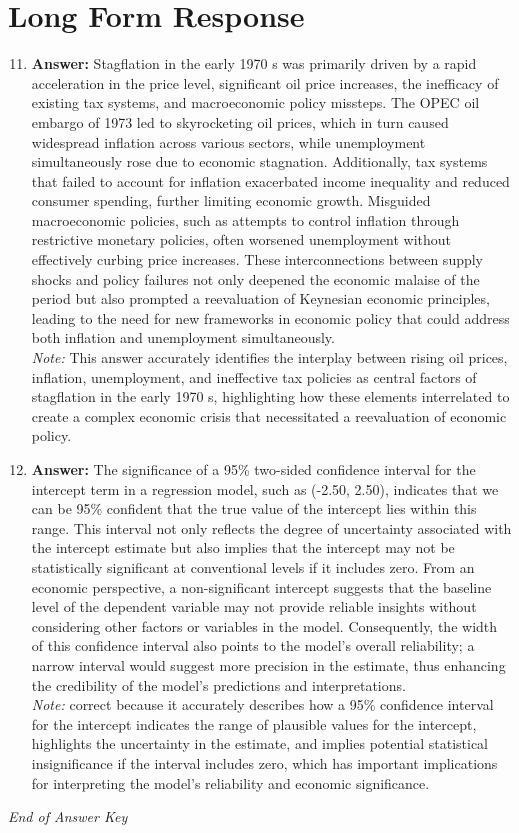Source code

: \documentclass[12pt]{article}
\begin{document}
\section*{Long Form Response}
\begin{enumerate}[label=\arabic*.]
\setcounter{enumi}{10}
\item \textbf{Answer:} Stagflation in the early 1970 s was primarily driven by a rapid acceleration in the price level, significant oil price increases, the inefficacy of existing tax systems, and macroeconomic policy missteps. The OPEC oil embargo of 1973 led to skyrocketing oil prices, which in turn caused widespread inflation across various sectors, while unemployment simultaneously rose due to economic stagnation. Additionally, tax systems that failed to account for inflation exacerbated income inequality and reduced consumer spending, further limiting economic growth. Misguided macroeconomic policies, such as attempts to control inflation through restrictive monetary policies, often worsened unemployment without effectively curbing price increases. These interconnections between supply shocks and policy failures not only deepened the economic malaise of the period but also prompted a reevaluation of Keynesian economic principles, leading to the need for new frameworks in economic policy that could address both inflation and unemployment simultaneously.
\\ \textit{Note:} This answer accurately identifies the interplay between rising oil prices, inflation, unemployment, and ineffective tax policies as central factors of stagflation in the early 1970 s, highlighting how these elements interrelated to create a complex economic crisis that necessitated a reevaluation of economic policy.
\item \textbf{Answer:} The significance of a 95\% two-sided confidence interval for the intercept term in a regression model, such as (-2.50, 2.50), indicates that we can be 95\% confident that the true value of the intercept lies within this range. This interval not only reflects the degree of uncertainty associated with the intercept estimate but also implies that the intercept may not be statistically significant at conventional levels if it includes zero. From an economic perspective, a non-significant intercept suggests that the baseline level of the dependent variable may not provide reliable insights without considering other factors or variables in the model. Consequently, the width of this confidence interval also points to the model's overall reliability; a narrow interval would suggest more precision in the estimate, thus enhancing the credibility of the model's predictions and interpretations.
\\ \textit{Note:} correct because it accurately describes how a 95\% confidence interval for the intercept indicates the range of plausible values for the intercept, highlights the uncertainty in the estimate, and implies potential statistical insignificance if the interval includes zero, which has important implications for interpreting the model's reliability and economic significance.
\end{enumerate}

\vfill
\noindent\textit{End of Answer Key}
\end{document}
***
__What the task requires__.
All that is wanted is the run of lines from the start of the material through the line that holds "and unemployment simultaneously.", retyped exactly, with no pictures.

__Solved problem__.
Source code

: \documentclass[12pt]{article}
\begin{document}
\section*{Long Form Response}
\begin{enumerate}[label=\arabic*.]
\setcounter{enumi}{10}
\item \textbf{Answer:} Stagflation in the early 1970 s was primarily driven by a rapid acceleration in the price level, significant oil price increases, the inefficacy of existing tax systems, and macroeconomic policy missteps. The OPEC oil embargo of 1973 led to skyrocketing oil prices, which in turn caused widespread inflation across various sectors, while unemployment simultaneously rose due to economic stagnation. Additionally, tax systems that failed to account for inflation exacerbated income inequality and reduced consumer spending, further limiting economic growth. Misguided macroeconomic policies, such as attempts to control inflation through restrictive monetary policies, often worsened unemployment without effectively curbing price increases. These interconnections between supply shocks and policy failures not only deepened the economic malaise of the period but also prompted a reevaluation of Keynesian economic principles, leading to the need for new frameworks in economic policy that could address both inflation and unemployment simultaneously.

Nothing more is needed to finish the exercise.